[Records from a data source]
***

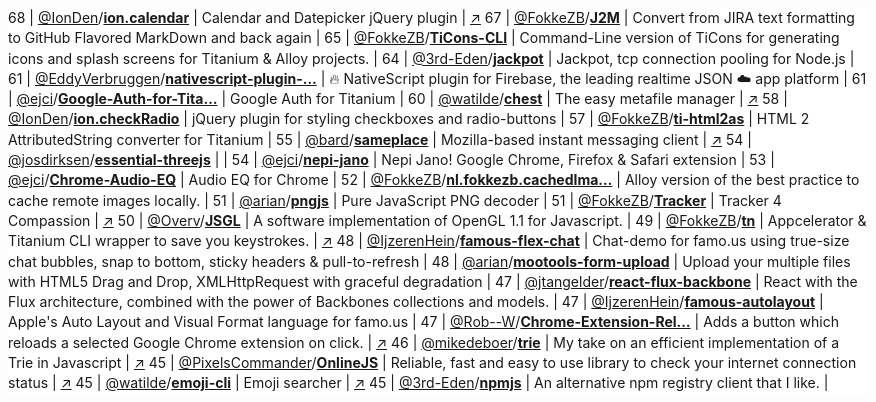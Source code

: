 68 | [@IonDen](https://github.com/IonDen)/[**ion.calendar**](https://github.com/IonDen/ion.calendar) | Calendar and Datepicker jQuery plugin | [:arrow_upper_right:](http://ionden.com/a/plugins/ion.calendar/)
67 | [@FokkeZB](https://github.com/FokkeZB)/[**J2M**](https://github.com/FokkeZB/J2M) | Convert from JIRA text formatting to GitHub Flavored MarkDown and back again |
65 | [@FokkeZB](https://github.com/FokkeZB)/[**TiCons-CLI**](https://github.com/FokkeZB/TiCons-CLI) | Command-Line version of TiCons for generating icons and splash screens for Titanium & Alloy projects. |
64 | [@3rd-Eden](https://github.com/3rd-Eden)/[**jackpot**](https://github.com/3rd-Eden/jackpot) | Jackpot, tcp connection pooling for Node.js |
61 | [@EddyVerbruggen](https://github.com/EddyVerbruggen)/[**nativescript-plugin-…**](https://github.com/EddyVerbruggen/nativescript-plugin-firebase) | :fire: NativeScript plugin for Firebase, the leading realtime JSON :cloud: app platform |
61 | [@ejci](https://github.com/ejci)/[**Google-Auth-for-Tita…**](https://github.com/ejci/Google-Auth-for-Titanium) | Google Auth for Titanium |
60 | [@watilde](https://github.com/watilde)/[**chest**](https://github.com/watilde/chest) | The easy metafile manager | [:arrow_upper_right:](http://chestjs.com)
58 | [@IonDen](https://github.com/IonDen)/[**ion.checkRadio**](https://github.com/IonDen/ion.checkRadio) | jQuery plugin for styling checkboxes and radio-buttons |
57 | [@FokkeZB](https://github.com/FokkeZB)/[**ti-html2as**](https://github.com/FokkeZB/ti-html2as) | HTML 2 AttributedString converter for Titanium |
55 | [@bard](https://github.com/bard)/[**sameplace**](https://github.com/bard/sameplace) | Mozilla-based instant messaging client  | [:arrow_upper_right:](http://bard.github.com/sameplace/)
54 | [@josdirksen](https://github.com/josdirksen)/[**essential-threejs**](https://github.com/josdirksen/essential-threejs) |  |
54 | [@ejci](https://github.com/ejci)/[**nepi-jano**](https://github.com/ejci/nepi-jano) | Nepi Jano! Google Chrome, Firefox & Safari extension |
53 | [@ejci](https://github.com/ejci)/[**Chrome-Audio-EQ**](https://github.com/ejci/Chrome-Audio-EQ) | Audio EQ for Chrome |
52 | [@FokkeZB](https://github.com/FokkeZB)/[**nl.fokkezb.cachedIma…**](https://github.com/FokkeZB/nl.fokkezb.cachedImageView) | Alloy version of the best practice to cache remote images locally. |
51 | [@arian](https://github.com/arian)/[**pngjs**](https://github.com/arian/pngjs) | Pure JavaScript PNG decoder |
51 | [@FokkeZB](https://github.com/FokkeZB)/[**Tracker**](https://github.com/FokkeZB/Tracker) | Tracker 4 Compassion | [:arrow_upper_right:](http://fokkezb.nl/rwanda)
50 | [@Overv](https://github.com/Overv)/[**JSGL**](https://github.com/Overv/JSGL) | A software implementation of OpenGL 1.1 for Javascript. |
49 | [@FokkeZB](https://github.com/FokkeZB)/[**tn**](https://github.com/FokkeZB/tn) | Appcelerator & Titanium CLI wrapper to save you keystrokes. | [:arrow_upper_right:](http://fokkezb.nl/tag/tiny)
48 | [@IjzerenHein](https://github.com/IjzerenHein)/[**famous-flex-chat**](https://github.com/IjzerenHein/famous-flex-chat) | Chat-demo for famo.us using true-size chat bubbles, snap to bottom, sticky headers & pull-to-refresh |
48 | [@arian](https://github.com/arian)/[**mootools-form-upload**](https://github.com/arian/mootools-form-upload) | Upload your multiple files with HTML5 Drag and Drop, XMLHttpRequest with graceful degradation |
47 | [@jtangelder](https://github.com/jtangelder)/[**react-flux-backbone**](https://github.com/jtangelder/react-flux-backbone) | React with the Flux architecture, combined with the power of Backbones collections and models. |
47 | [@IjzerenHein](https://github.com/IjzerenHein)/[**famous-autolayout**](https://github.com/IjzerenHein/famous-autolayout) | Apple's Auto Layout and Visual Format language for famo.us |
47 | [@Rob--W](https://github.com/Rob--W)/[**Chrome-Extension-Rel…**](https://github.com/Rob--W/Chrome-Extension-Reloader) | Adds a button which reloads a selected Google Chrome extension on click. | [:arrow_upper_right:](http://stackoverflow.com/a/9645435/938089?how-do-i-auto-reload-a-chrome-extension-im-developing)
46 | [@mikedeboer](https://github.com/mikedeboer)/[**trie**](https://github.com/mikedeboer/trie) | My take on an efficient implementation of a Trie in Javascript | [:arrow_upper_right:](http://www.mikedeboer.nl)
45 | [@PixelsCommander](https://github.com/PixelsCommander)/[**OnlineJS**](https://github.com/PixelsCommander/OnlineJS) | Reliable, fast and easy to use library to check your internet connection status | [:arrow_upper_right:](http://pixelscommander.com/polygon/onlinejs/)
45 | [@watilde](https://github.com/watilde)/[**emoji-cli**](https://github.com/watilde/emoji-cli) | Emoji searcher | [:arrow_upper_right:](https://www.npmjs.com/package/emoji-cli)
45 | [@3rd-Eden](https://github.com/3rd-Eden)/[**npmjs**](https://github.com/3rd-Eden/npmjs) | An alternative npm registry client that I like. |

***

* [WHAT YOU WILL DO]: Output nothing but the line containing "Reliable, fast and" and each line after it in the entries above, exactly as written.

* [RESPONSE TO THIS EXERCISE]:
45 | [@PixelsCommander](https://github.com/PixelsCommander)/[**OnlineJS**](https://github.com/PixelsCommander/OnlineJS) | Reliable, fast and easy to use library to check your internet connection status | [:arrow_upper_right:](http://pixelscommander.com/polygon/onlinejs/)
45 | [@watilde](https://github.com/watilde)/[**emoji-cli**](https://github.com/watilde/emoji-cli) | Emoji searcher | [:arrow_upper_right:](https://www.npmjs.com/package/emoji-cli)
45 | [@3rd-Eden](https://github.com/3rd-Eden)/[**npmjs**](https://github.com/3rd-Eden/npmjs) | An alternative npm registry client that I like. |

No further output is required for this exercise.